In Scouting-Kreisen wird Levis immer wieder für seine besondere Arbeitsmoral und Führungsstärke gelobt. Eben diese katapultiert ihn aktuell in vielen Mock Drafts weit nach vorne. Es ist stellenweise sogar die Rede davon, dass die Penn State ein großes Juwel per Transfer in den Süden ziehen lassen hat. Oder kennen sie einfach nur die Wahrheit?

Zumindest wissen wir eins. Nach dem NFL Combine werden Teams, die ein Interesse an Levis haben, schlauer sein, denn sie haben dann mehr über seinen Charakter und seine Einstellung in Erfahrung gebracht als bisher. Momentan resultiert die Evaluation von Levis vor allem aus den Aussagen seiner letzten Coaches und ein paar inoffiziellen Gesprächen zwischen Tür und Angel auf dem Campus zwischen Scouts und dem Quarterback. Will Levis sollte in den Interviews ab dem 28. Februar dementsprechend glänzen. 

Jalin Hyatt / Wide Receiver, Tennessee

In seiner College-Zeit war Jalin Hyatt dafür bekannt, auf tiefen Routen schwierige Pässe über die Außenschulter zu fangen. Im 40-Yard Dash dürfte der Receiver von den Tennessee Volunteers deshalb genauso stark sein, wie in den Trainingseinheiten, bei denen die Quarterbacks besonders tiefe Pässe auf vertikalen Routen zu ihren Passempfängern werfen sollen. 

Hier sollten sich Beobachter nicht blenden lassen. Denn für Hyatt geht es vor allem in Agility-Drills, wie dem 3-Cone-Drill, sowie bei horizontalen Routen in den Einheiten darum, Kritiker davon zu überzeugen, dass er mehr als ein Deep Threat sein kann, welches bisher kaum beweisen konnte, dass es gegen Press Coverage eine Lösung findet. Vor allem seine Beweglichkeit wäre hier wichtig. 

Tank Dell / Wide Receiver, Houston

Nathaniel “Tank” Dell gehört zu den Gewinnern des Senior Bowls und wird seine besonderen Momente exakt da haben müssen, wo wir bei Hyatt ohnehin erwarten, dass er glänzen wird. Wie ist es um seinen Top Speed bestellt? Was ist sein Potential am Catch Point und wie athletisch zeigt sich der gerade einmal 1,73 Meter große Receiver von den Houston Texans beim NFL Combine? Beim 40 Yard Dash, dem Vertical (Hochsprung) und vor allem dem Broad Jump (Standweitsprung) werden Scouts genau hinsehen. 

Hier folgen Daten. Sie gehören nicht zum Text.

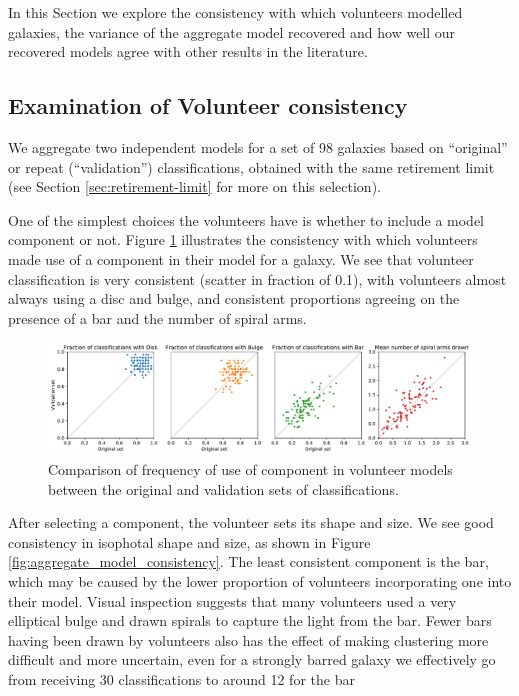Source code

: \documentclass[../main.tex]{subfiles}
\begin{document}
\label{sec:results}

In this Section we explore the consistency with which volunteers modelled galaxies, the variance of the aggregate model recovered and how well our recovered models agree with other results in the literature.


\subsection{Examination of Volunteer consistency}
We aggregate two independent models for a set of 98 galaxies based on ``original'' or repeat (``validation'') classifications, obtained with the same retirement limit (see Section \ref{sec:retirement-limit} for more on this selection).

One of the simplest choices the volunteers have is whether to include a model component or not. Figure \ref{fig:volunteer_component_consistency} illustrates the consistency with which volunteers made use of a component in their model for a galaxy. We see that volunteer classification is very consistent (scatter in fraction of 0.1), with volunteers almost always using a disc and bulge, and consistent proportions agreeing on the presence of a bar and the number of spiral arms.

\begin{figure}
  \includegraphics[width=17.3cm]{images__results/component_frequency.pdf}
  \caption{Comparison of frequency of use of component in volunteer models between the original and validation sets of classifications.}
  \label{fig:volunteer_component_consistency}
\end{figure}

After selecting a component, the volunteer sets its shape and size. We see good consistency in isophotal shape and size, as shown in Figure \ref{fig:aggregate_model_consistency}. The least consistent component is the bar, which may be caused by the lower proportion of volunteers incorporating one into their model. Visual inspection suggests that many volunteers used a very elliptical bulge and drawn spirals to capture the light from the bar. Fewer bars having been drawn by volunteers also has the effect of making clustering more difficult and more uncertain, even for a strongly barred galaxy we effectively go from receiving 30 classifications to around 12 for the bar
\end{document}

Peter Skoronski / Offensive Tackle, Northwestern

Es ist in jedem Jahr die gleiche Diskussion. Wenn ein Offensive Tackle kurze Arme hat, soll er auf Guard wechseln. Und Peter Skoronski ist der Spieler, den man sich in dieser Draft Season für diese Debatte ausgesucht hat. Nach den Measurements wird die Kritik an seiner fehlenden Reichweite im Spiel nur noch heißer. 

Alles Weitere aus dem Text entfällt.